June 15, 2012 Special Dispatch No. 4790

Iranian Regime Offers Obama a 'Win-Win' Deal: Recognize Our Nuclear Rights – And You Will Be Reelected

June 15, 2012
Iran | Special Dispatch No. 4790

In its June 11, 2012 editorial, the Sobh-e Sadeq weekly, which is the organ of Iranian Supreme Leader Ali Khamenei in Iran's Islamic Revolutionary Guards Corps (IRGC), attempts to persuade U.S. President Barack Obama that recognizing Iran's nuclear rights at the upcoming nuclear talks in Moscow, June 18-19, will get him reelected. The editorial, headlined "The Importance of the Moscow Conference for Iran and Obama," states that Obama has an opportunity to turn the Moscow talks into a springboard to victory in November. Warning that it is Obama's time that is running out, not Iran's, it adds that if he does not promote recognition of Iran's nuclear rights at the Moscow talks – what the paper calls "a win-win" for both sides – Tehran will simply bide its time and wait for his successor.
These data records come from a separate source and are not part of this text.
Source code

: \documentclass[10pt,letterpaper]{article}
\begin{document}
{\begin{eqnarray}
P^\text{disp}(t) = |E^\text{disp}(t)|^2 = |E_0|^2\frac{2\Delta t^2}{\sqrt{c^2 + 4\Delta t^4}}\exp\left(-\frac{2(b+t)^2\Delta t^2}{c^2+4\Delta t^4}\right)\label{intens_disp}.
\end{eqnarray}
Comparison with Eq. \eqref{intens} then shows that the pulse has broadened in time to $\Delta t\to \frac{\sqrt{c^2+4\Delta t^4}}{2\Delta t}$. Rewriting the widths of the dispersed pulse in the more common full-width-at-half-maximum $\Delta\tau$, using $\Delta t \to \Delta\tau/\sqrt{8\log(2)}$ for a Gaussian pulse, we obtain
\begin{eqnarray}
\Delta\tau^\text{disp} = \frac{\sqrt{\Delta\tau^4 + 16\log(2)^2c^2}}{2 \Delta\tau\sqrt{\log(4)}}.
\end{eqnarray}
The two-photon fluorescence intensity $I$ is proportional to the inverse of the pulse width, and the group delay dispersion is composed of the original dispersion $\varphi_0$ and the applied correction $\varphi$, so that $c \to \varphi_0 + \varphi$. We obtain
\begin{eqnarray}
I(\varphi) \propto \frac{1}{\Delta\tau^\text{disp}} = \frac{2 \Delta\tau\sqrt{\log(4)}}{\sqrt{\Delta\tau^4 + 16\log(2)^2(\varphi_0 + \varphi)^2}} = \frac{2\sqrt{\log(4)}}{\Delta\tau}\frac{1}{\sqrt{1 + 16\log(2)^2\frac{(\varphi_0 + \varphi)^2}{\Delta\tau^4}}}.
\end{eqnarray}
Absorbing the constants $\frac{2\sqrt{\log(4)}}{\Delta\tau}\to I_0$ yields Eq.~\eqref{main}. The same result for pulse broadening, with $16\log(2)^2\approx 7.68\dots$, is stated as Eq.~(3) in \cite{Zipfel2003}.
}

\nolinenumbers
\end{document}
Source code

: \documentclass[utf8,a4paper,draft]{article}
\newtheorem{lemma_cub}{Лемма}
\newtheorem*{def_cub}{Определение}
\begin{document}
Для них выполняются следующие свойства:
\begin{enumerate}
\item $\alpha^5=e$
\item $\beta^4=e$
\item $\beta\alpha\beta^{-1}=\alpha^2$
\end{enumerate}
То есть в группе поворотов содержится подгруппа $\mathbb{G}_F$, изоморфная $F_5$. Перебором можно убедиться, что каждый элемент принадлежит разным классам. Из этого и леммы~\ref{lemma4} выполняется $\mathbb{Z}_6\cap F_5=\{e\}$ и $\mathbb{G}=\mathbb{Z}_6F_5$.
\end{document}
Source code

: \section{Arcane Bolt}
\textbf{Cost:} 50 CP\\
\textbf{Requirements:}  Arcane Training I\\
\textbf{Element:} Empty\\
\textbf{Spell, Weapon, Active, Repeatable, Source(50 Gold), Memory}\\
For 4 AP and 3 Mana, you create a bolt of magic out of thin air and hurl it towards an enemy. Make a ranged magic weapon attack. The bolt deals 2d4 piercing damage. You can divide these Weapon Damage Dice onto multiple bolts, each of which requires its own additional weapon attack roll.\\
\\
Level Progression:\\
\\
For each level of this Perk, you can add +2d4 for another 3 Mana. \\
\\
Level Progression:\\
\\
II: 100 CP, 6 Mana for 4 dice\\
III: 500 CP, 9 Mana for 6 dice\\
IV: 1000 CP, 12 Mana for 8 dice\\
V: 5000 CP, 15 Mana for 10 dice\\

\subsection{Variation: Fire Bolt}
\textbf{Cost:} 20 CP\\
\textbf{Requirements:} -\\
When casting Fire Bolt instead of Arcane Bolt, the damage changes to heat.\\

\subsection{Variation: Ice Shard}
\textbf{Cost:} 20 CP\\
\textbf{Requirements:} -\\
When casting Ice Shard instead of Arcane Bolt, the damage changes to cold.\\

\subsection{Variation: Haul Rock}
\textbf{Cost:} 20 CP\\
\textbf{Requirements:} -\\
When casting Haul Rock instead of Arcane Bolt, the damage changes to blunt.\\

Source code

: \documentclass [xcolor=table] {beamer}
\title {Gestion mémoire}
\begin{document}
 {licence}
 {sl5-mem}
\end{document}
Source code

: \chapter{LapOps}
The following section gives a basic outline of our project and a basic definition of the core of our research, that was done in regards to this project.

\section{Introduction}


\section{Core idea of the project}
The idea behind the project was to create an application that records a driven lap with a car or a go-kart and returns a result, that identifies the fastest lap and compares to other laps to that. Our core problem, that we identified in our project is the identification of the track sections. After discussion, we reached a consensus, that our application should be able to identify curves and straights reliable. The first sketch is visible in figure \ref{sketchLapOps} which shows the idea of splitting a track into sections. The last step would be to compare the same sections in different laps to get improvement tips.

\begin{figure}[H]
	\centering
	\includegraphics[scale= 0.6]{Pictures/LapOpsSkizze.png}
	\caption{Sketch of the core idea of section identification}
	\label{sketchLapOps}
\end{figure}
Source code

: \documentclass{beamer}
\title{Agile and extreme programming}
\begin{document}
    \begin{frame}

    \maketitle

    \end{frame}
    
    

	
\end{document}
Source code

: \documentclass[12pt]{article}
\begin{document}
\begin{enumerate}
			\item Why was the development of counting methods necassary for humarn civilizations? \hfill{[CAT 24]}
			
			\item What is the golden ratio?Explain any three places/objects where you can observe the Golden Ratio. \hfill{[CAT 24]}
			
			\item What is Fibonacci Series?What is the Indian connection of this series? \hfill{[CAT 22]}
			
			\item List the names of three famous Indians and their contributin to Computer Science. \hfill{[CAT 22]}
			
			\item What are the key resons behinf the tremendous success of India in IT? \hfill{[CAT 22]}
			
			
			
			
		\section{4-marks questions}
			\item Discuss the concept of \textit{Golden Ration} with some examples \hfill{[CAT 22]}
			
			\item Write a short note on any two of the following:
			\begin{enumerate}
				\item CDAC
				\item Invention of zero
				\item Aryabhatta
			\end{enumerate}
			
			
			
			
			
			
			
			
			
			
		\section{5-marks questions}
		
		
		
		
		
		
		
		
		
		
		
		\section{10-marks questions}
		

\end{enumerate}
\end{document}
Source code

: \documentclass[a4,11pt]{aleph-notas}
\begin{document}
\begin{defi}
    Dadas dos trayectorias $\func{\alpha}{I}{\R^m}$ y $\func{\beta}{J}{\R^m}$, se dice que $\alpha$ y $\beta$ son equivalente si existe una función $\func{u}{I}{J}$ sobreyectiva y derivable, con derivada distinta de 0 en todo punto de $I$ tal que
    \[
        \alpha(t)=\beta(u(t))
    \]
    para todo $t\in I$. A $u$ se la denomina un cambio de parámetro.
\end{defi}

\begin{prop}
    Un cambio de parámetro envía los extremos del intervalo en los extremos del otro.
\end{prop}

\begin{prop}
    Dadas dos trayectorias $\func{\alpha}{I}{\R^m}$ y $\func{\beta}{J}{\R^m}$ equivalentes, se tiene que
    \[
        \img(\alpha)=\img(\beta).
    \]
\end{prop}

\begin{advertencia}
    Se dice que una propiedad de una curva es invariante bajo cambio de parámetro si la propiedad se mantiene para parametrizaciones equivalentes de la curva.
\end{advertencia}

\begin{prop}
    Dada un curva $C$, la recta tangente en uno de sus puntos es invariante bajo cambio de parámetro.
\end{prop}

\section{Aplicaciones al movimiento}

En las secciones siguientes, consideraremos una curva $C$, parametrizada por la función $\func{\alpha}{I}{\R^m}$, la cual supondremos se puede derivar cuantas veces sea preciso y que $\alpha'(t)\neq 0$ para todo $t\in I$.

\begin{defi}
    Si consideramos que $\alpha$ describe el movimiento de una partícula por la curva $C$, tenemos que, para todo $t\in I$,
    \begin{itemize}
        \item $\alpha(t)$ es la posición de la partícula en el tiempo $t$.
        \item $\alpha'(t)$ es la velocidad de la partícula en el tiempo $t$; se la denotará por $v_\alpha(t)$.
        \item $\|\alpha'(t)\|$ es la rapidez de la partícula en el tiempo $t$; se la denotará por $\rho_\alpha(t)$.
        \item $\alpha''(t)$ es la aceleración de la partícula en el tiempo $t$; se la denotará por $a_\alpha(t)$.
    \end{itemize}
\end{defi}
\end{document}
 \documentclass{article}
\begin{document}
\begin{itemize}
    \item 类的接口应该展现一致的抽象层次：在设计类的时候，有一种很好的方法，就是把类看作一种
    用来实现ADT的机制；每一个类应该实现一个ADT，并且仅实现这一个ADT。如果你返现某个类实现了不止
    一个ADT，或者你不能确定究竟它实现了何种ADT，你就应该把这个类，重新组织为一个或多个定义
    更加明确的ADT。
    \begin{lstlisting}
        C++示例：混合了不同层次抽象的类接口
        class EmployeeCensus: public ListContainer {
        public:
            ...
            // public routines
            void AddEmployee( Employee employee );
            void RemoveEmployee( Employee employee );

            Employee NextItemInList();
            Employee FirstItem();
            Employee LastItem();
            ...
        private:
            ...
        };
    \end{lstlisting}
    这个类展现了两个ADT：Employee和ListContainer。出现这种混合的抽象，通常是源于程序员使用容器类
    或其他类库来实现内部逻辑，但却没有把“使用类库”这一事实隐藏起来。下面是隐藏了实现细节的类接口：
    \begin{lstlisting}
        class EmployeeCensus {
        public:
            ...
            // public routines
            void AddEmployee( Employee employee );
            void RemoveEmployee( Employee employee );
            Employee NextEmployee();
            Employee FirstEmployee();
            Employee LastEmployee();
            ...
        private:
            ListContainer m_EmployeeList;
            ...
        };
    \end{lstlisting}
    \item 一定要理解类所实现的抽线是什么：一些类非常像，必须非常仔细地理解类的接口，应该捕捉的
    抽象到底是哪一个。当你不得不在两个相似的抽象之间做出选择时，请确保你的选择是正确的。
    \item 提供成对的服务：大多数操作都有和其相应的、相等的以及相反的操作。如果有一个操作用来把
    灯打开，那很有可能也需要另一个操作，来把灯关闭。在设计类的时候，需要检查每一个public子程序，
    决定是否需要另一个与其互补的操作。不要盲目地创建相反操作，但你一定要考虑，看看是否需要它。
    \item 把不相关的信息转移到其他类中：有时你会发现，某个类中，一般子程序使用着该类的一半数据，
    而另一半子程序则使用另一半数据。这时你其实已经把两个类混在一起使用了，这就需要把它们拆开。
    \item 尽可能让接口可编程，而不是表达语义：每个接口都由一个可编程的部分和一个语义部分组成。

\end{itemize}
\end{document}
The following are the main points of the editorial:

"The Nuclear Talks Will Have A Special [Impact] On The Presidential Election... [Obama And Iran] Must Try For A 'Win-Win'" For Both

"... According to the most recent poll published in the U.S., Obama's rival Mitt Romney has overtaken him by 1%, and this percentage could grow. Members of the Obama administration and his strategy and propaganda teams have focused [his reelection campaign] on his successes in the war on terror, with the aim of attracting U.S. public opinion. The New York Times reported on drone attacks, and on cyber-attacks on Iran's nuclear program, exposing new information on Barack Obama's role in them. Following this revelation, senators and congressmen raised a ruckus, perceiving the leaking of this information as a threat to U.S. national security...

"Since, in order to be reelected, Obama must deal with security issues [in public] before the American people and the judiciary, he should be asked how he intends to conduct the nuclear talks [with Iran], and what his motives are.

"If Obama thinks that he has no chance of reelection, the talks will lose their importance for him and will not top his agenda. [In that case,] he will try to treat the issue like an everyday issue, and will pass the decision on to the next president. But if Obama senses that the gap between him and his rival is small, and that he can close this gap using a political shock [tactic], then his perception of the nuclear talks will be different, and he will see them as an opportunity, as a tool, and as leverage.

"Now, when the gap between Obama and his rival [Romney] is 1%, [Obama] is closer to being in second place [and in need of such a political shock tactic]. He clearly thinks that the outcome of the nuclear talks will have a special [impact] on the presidential election – and this could be where [Obama and Iran] must try for a 'win-win' [for both]; that is, Obama will see the door of the White House open for him for a second time, and Iran will be able to implement its nuclear rights."

"It Is Obama's Time That Is Running Out," Not Iran's – He "Must Not Delay"

"The only way to ultimately reach this point is for Iran to ignore the West's search for new excuses in this round [of talks]... and to continue on its determined path. [Iran must] clarify to the other side that it is completely unconcerned about the West's new game, that it will not return to the starting point... that it [is unconcerned about] the intensification of the sanctions [against it], and that it is absolutely prepared to deal with these issues.

"Although the West has repeatedly claimed that Iran's time is almost up, two sides that want a 'win-win' must internalize the reality – namely, that it is Obama's time that is running out for good.

"What is needed to end this exhausting marathon is a decision by Obama... He must choose one of the two options: either to get his wish [for reelection] and [thus] incur the wrath of the Zionist leaders, or satisfy the Zionist leaders and sabotage himself.

"... Obama must not delay, for at any moment he could miss his chance to choose [between the two alternatives], and Iran will [simply] wait for his successor, continuing to display might and determination."